Azure AI Inference client library for Python

Use the Inference client library (in preview) to:

Authenticate against the service
Get information about the AI model
Do chat completions
Get text embeddings
Get image embeddings

The Inference client library supports AI models deployed to the following services:

GitHub Models - Free-tier endpoint for AI models from different providers
Serverless API endpoints and Managed Compute endpoints - AI models from different providers deployed from Azure AI Foundry. See Overview: Deploy models, flows, and web apps with Azure AI Foundry.
Azure OpenAI Service - OpenAI models deployed from Azure AI Foundry. See What is Azure OpenAI Service?. Although we recommend you use the official OpenAI client library in your production code for this service, you can use the Azure AI Inference client library to easily compare the performance of OpenAI models to other models, using the same client library and Python code.

The Inference client library makes services calls using REST API version 2024-05-01-preview, as documented in Azure AI Model Inference API.

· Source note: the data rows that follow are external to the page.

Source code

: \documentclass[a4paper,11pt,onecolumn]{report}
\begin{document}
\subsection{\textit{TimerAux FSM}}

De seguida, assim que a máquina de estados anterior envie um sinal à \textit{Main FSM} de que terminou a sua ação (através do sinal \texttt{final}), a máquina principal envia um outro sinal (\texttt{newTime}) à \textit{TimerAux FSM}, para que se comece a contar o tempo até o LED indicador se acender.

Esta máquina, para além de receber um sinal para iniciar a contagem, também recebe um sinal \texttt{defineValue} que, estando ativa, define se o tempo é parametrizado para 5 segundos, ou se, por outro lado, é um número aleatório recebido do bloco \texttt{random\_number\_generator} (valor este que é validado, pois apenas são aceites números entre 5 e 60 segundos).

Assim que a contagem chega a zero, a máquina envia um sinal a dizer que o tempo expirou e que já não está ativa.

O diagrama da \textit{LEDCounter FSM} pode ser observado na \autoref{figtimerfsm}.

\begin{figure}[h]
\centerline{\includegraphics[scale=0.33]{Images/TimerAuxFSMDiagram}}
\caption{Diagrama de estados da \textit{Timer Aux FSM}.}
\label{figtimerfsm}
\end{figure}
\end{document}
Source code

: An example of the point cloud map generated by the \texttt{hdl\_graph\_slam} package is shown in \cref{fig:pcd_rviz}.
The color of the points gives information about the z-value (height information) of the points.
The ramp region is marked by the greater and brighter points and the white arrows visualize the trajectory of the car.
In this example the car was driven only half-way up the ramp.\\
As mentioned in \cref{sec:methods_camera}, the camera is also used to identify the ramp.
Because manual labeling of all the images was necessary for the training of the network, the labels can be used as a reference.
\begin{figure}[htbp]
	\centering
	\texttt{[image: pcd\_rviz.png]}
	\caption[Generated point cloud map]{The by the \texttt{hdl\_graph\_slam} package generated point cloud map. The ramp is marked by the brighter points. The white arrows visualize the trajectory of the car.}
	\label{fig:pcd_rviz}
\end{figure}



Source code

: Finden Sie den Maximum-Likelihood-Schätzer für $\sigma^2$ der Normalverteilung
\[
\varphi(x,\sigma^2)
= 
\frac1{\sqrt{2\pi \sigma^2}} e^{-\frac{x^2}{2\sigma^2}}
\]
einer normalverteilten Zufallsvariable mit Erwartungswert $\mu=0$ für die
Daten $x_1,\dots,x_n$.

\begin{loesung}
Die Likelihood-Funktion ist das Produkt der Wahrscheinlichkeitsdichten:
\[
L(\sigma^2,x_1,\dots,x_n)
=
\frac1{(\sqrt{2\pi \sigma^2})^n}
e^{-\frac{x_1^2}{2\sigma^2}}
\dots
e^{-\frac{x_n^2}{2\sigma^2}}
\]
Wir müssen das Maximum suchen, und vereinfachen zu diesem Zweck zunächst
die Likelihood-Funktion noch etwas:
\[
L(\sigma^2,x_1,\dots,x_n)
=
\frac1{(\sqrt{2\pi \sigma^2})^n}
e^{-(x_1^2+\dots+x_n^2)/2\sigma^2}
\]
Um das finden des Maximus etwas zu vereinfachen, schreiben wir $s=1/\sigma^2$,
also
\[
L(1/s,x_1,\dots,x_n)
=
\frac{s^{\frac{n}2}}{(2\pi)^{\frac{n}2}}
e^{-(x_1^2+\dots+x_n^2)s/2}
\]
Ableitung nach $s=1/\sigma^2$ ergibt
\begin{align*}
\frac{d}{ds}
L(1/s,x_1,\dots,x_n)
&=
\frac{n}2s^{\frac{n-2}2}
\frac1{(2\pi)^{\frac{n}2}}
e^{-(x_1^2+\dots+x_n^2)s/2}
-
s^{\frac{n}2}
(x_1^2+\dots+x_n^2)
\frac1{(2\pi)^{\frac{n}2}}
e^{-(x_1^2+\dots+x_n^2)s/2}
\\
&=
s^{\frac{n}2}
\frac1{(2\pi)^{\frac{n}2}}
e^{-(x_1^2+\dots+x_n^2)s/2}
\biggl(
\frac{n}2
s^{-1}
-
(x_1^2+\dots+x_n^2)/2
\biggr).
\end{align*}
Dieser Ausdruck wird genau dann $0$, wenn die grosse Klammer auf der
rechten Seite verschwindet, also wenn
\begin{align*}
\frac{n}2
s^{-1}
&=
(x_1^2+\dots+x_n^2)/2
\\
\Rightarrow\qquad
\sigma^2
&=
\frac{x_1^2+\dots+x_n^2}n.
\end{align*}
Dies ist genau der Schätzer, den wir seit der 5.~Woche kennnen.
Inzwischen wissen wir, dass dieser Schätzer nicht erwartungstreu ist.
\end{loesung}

Product documentation | Samples | API reference documentation | Package (Pypi) | SDK source code

Reporting issues

To report an issue with the client library, or request additional features, please open a GitHub issue here. Mention the package name "azure-ai-inference" in the title or content.

Getting started

Prerequisites

Python 3.8 or later installed, including pip.
For GitHub models
- The AI model name, such as "gpt-4o" or "mistral-large"
- A GitHub personal access token. Create one here. You do not need to give any permissions to the token. The token is a string that starts with github_pat_.
For Serverless API endpoints or Managed Compute endpoints
- An Azure subscription.
- An AI Model from the catalog deployed through Azure AI Foundry.
- The endpoint URL of your model, in of the form https://<your-host-name>.<your-azure-region>.models.ai.azure.com, where your-host-name is your unique model deployment host name and your-azure-region is the Azure region where the model is deployed (e.g. eastus2).
- Depending on your authentication preference, you either need an API key to authenticate against the service, or Entra ID credentials.
For Azure OpenAI (AOAI) service
- An Azure subscription.
- An OpenAI Model from the catalog deployed through Azure AI Foundry.
- The endpoint URL of your model, in the form https://<your-resouce-name>.openai.azure.com/openai/deployments/<your-deployment-name>, where your-resource-name is your globally unique AOAI resource name, and your-deployment-name is your AI Model deployment name.
- Depending on your authentication preference, you either need an API key to authenticate against the service, or Entra ID credentials.
- An api-version. Latest preview or GA version listed in the Data plane - inference row in the API Specs table. At the time of writing, latest GA version was "2024-06-01".

Install the package

To install the Azure AI Inferencing package use the following command:

pip install azure-ai-inference

To update an existing installation of the package, use:

pip install --upgrade azure-ai-inference

If you want to install Azure AI Inferencing package with support for OpenTelemetry based tracing, use the following command:

pip install azure-ai-inference[opentelemetry]

Key concepts

Create and authenticate a client directly, using API key or GitHub token

The package includes two clients ChatCompletionsClient and EmbeddingsClient. Both can be created in the similar manner. For example, assuming endpoint, key and github_token are strings holding your endpoint URL, API key or GitHub token, this Python code will create and authenticate a synchronous ChatCompletionsClient:

from azure.ai.inference import ChatCompletionsClient
from azure.core.credentials import AzureKeyCredential

# For GitHub models
client = ChatCompletionsClient(
    endpoint="https://models.inference.ai.azure.com",
    credential=AzureKeyCredential(github_token),
    model="mistral-large" # Update as needed. Alternatively, you can include this is the `complete` call.
)

# For Serverless API or Managed Compute endpoints
client = ChatCompletionsClient(
    endpoint=endpoint,  # Of the form https://<your-host-name>.<your-azure-region>.models.ai.azure.com
    credential=AzureKeyCredential(key)
)

# For Azure OpenAI endpoint
client = ChatCompletionsClient(
    endpoint=endpoint,  # Of the form https://<your-resouce-name>.openai.azure.com/openai/deployments/<your-deployment-name>
    credential=AzureKeyCredential(key),
    api_version="2024-06-01",  # Azure OpenAI api-version. See https://aka.ms/azsdk/azure-ai-inference/azure-openai-api-versions
)

A synchronous client supports synchronous inference methods, meaning they will block until the service responds with inference results. For simplicity the code snippets below all use synchronous methods. The client offers equivalent asynchronous methods which are more commonly used in production.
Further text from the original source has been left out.